Write the entries out exactly, with the final line being the one containing "#### **A. Parse Transcript Route**".

* _Dataset records_:

· · · · ·

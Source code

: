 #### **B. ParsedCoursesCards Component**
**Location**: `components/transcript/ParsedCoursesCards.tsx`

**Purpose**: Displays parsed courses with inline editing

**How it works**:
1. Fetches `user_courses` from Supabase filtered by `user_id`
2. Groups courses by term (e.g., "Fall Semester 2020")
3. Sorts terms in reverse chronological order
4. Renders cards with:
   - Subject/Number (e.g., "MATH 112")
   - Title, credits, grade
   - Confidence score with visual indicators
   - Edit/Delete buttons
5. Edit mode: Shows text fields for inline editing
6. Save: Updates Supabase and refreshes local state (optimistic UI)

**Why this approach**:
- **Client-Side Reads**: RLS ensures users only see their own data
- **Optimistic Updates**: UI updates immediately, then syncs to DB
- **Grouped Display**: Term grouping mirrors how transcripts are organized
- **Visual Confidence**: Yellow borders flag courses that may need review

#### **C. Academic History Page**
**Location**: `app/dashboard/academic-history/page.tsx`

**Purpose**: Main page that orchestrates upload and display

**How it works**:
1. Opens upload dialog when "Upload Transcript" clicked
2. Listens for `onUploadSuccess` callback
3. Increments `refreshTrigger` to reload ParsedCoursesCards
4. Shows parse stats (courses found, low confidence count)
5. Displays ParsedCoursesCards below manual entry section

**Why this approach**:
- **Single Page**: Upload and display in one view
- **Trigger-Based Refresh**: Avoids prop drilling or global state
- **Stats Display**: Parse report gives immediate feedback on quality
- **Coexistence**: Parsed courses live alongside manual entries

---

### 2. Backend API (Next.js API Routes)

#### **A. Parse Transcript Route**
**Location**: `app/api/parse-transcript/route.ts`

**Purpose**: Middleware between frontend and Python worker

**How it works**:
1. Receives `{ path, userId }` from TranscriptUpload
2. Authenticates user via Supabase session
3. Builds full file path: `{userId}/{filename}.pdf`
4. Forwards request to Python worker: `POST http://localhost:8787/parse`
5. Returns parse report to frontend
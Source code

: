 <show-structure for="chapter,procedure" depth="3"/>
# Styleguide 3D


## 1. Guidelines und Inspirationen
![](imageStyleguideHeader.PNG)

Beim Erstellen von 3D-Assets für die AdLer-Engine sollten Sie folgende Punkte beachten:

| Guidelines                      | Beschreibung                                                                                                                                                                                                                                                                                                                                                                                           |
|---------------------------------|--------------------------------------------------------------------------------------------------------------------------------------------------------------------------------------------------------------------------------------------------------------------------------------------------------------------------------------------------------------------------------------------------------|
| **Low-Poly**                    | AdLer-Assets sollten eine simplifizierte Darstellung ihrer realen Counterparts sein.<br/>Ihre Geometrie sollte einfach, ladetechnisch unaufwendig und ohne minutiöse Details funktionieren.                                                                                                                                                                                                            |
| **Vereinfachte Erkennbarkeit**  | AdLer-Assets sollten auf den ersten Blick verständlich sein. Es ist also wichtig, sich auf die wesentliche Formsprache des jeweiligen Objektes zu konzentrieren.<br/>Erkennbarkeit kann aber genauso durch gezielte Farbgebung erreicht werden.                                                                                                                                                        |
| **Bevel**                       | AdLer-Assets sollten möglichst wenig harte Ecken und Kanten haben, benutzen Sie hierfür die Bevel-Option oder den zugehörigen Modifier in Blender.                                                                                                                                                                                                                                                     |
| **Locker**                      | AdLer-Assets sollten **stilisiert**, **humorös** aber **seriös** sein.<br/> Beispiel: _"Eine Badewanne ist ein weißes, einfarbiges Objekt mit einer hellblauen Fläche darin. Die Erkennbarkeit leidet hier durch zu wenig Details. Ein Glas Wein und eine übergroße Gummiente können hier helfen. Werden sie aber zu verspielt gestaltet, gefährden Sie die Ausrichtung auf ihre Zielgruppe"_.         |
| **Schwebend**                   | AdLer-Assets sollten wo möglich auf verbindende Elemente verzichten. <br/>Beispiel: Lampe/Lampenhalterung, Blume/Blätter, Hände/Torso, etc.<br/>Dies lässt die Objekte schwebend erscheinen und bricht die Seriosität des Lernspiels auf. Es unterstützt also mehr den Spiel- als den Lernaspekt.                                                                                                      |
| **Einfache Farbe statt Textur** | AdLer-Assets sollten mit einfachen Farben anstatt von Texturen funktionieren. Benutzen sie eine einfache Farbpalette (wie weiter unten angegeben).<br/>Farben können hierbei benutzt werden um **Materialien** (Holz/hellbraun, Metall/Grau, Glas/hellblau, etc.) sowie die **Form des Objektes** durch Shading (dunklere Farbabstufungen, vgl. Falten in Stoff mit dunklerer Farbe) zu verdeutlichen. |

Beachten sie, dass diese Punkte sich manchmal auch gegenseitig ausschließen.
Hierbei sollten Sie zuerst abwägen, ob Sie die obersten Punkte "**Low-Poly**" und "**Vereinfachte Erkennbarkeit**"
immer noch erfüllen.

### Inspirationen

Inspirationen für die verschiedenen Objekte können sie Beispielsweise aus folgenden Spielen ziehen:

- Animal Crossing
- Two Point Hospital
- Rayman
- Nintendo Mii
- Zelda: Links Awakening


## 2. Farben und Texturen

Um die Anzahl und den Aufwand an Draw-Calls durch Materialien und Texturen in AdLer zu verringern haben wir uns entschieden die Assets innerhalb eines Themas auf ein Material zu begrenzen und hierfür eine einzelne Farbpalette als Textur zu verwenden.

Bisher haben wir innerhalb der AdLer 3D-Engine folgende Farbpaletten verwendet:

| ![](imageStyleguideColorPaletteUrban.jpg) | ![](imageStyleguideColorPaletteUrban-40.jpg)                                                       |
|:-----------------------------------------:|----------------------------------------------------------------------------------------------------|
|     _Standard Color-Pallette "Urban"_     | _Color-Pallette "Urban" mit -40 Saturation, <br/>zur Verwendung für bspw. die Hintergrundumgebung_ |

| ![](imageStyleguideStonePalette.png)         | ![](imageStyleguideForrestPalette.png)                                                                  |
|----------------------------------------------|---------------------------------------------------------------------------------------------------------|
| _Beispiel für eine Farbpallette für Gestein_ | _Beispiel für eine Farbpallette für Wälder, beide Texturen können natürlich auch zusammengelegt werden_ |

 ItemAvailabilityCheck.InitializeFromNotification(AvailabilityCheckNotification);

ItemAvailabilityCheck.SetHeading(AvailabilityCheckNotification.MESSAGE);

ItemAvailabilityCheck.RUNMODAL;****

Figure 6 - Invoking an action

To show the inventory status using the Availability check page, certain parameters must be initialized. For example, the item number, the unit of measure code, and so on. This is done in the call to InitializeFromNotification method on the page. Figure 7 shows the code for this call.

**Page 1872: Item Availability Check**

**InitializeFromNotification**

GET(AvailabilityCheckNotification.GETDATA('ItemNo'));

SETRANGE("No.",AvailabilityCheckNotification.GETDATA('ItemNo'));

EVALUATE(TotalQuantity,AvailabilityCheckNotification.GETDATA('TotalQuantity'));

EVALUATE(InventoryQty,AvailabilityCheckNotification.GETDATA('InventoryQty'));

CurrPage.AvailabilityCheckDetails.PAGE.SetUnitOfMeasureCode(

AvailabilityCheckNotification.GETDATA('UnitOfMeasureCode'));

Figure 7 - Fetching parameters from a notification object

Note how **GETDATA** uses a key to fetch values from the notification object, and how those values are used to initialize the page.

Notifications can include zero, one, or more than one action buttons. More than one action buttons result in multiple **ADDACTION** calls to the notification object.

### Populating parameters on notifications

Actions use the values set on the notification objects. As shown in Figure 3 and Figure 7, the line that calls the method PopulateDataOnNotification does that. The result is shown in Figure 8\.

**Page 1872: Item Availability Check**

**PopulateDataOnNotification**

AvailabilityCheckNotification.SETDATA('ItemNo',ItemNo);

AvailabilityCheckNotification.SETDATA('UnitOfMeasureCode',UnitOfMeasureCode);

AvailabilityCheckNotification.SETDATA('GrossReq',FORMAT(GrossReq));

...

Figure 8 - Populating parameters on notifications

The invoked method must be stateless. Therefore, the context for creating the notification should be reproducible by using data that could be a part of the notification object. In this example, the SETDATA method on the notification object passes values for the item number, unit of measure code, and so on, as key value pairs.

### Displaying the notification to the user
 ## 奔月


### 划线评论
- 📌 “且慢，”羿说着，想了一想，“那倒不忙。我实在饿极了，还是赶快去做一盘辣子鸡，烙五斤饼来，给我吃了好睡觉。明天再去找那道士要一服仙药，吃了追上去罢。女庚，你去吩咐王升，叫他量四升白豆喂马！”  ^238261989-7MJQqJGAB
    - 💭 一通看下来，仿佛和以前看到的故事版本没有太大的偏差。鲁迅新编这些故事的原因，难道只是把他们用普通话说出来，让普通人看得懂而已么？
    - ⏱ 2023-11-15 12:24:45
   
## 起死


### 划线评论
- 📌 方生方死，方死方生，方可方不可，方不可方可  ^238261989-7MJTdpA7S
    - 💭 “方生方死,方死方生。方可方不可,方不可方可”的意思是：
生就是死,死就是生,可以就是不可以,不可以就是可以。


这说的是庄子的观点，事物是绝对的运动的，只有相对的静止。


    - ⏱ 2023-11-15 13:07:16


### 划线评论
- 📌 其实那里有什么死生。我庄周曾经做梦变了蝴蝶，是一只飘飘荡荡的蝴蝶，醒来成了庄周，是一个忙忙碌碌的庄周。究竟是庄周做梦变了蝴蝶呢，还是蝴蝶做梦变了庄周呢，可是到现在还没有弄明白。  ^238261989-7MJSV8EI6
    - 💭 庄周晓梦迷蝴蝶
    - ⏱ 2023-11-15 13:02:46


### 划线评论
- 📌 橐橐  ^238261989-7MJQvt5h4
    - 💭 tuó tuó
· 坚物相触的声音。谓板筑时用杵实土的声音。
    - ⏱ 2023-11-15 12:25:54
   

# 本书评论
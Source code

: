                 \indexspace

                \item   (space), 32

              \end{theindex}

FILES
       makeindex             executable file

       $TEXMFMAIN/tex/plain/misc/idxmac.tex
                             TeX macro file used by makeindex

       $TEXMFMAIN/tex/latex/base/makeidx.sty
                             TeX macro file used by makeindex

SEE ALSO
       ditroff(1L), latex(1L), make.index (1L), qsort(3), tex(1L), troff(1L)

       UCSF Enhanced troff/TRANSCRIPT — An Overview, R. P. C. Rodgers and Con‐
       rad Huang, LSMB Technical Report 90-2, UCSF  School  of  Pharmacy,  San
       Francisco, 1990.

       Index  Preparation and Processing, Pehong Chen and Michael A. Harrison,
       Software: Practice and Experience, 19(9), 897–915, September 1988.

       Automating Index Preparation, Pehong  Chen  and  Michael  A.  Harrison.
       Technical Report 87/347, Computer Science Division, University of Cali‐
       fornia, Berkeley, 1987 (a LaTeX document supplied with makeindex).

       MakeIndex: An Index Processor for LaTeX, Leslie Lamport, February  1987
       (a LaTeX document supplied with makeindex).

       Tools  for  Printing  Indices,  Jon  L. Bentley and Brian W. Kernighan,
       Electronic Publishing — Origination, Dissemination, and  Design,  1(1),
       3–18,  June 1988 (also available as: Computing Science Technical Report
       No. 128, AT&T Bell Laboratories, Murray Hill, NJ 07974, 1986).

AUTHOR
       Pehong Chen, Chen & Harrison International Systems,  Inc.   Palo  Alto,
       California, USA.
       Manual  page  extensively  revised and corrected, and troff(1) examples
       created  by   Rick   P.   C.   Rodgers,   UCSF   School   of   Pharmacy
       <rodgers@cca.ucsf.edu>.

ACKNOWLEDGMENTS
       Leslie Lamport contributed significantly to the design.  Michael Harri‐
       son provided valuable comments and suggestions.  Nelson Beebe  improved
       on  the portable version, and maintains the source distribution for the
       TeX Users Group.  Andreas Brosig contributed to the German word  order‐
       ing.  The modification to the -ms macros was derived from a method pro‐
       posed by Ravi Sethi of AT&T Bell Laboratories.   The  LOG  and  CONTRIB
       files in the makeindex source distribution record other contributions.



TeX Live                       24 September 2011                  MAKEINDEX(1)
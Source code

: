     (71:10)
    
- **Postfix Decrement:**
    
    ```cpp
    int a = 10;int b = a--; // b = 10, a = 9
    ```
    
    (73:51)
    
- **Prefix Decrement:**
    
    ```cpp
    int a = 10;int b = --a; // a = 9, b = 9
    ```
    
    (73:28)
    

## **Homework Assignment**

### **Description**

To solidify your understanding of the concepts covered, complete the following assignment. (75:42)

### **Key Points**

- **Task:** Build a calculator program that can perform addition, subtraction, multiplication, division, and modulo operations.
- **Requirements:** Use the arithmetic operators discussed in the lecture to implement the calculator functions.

· · · · ·

* _Output of the exercise_:
Source code

: #### **B. ParsedCoursesCards Component**
**Location**: `components/transcript/ParsedCoursesCards.tsx`

**Purpose**: Displays parsed courses with inline editing

**How it works**:
1. Fetches `user_courses` from Supabase filtered by `user_id`
2. Groups courses by term (e.g., "Fall Semester 2020")
3. Sorts terms in reverse chronological order
4. Renders cards with:
   - Subject/Number (e.g., "MATH 112")
   - Title, credits, grade
   - Confidence score with visual indicators
   - Edit/Delete buttons
5. Edit mode: Shows text fields for inline editing
6. Save: Updates Supabase and refreshes local state (optimistic UI)

**Why this approach**:
- **Client-Side Reads**: RLS ensures users only see their own data
- **Optimistic Updates**: UI updates immediately, then syncs to DB
- **Grouped Display**: Term grouping mirrors how transcripts are organized
- **Visual Confidence**: Yellow borders flag courses that may need review

#### **C. Academic History Page**
**Location**: `app/dashboard/academic-history/page.tsx`

**Purpose**: Main page that orchestrates upload and display

**How it works**:
1. Opens upload dialog when "Upload Transcript" clicked
2. Listens for `onUploadSuccess` callback
3. Increments `refreshTrigger` to reload ParsedCoursesCards
4. Shows parse stats (courses found, low confidence count)
5. Displays ParsedCoursesCards below manual entry section

**Why this approach**:
- **Single Page**: Upload and display in one view
- **Trigger-Based Refresh**: Avoids prop drilling or global state
- **Stats Display**: Parse report gives immediate feedback on quality
- **Coexistence**: Parsed courses live alongside manual entries

---

### 2. Backend API (Next.js API Routes)

#### **A. Parse Transcript Route**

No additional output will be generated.